* **ACTIVITY**:
Repeat exactly the lines below that lie between the line with "# DONATE (_any" and the line with "- Player gets to choose a door.", counting both of those lines as part of the answer.

********************

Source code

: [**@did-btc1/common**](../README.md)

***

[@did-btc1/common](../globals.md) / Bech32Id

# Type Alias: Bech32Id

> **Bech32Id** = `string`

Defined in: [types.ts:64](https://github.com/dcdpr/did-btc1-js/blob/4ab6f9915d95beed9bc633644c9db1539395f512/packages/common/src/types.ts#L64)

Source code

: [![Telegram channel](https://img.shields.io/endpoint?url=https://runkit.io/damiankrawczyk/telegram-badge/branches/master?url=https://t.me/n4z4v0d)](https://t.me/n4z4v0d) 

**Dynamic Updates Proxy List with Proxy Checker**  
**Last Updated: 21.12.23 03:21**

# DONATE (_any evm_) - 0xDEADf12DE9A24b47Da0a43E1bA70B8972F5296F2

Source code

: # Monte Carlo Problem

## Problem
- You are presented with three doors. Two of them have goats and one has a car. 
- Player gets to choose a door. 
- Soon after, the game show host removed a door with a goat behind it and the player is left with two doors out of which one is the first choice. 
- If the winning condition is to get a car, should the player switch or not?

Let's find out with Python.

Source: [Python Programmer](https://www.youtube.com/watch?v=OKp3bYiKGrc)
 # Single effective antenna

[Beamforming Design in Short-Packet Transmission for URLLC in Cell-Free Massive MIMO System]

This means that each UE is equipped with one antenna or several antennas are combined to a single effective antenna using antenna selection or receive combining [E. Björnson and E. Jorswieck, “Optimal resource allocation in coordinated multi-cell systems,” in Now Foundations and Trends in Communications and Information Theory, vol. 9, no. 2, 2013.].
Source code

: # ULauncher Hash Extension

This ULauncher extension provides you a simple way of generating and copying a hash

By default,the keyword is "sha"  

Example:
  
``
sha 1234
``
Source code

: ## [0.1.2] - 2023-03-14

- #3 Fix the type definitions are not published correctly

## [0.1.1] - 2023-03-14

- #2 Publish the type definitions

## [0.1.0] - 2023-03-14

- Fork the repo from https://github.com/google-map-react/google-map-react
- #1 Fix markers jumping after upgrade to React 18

********************

* **SOLUTION FOR THIS PROBLEM**:
# DONATE (_any evm_) - 0xDEADf12DE9A24b47Da0a43E1bA70B8972F5296F2

Source code

: # Monte Carlo Problem

## Problem
- You are presented with three doors. Two of them have goats and one has a car. 
- Player gets to choose a door. 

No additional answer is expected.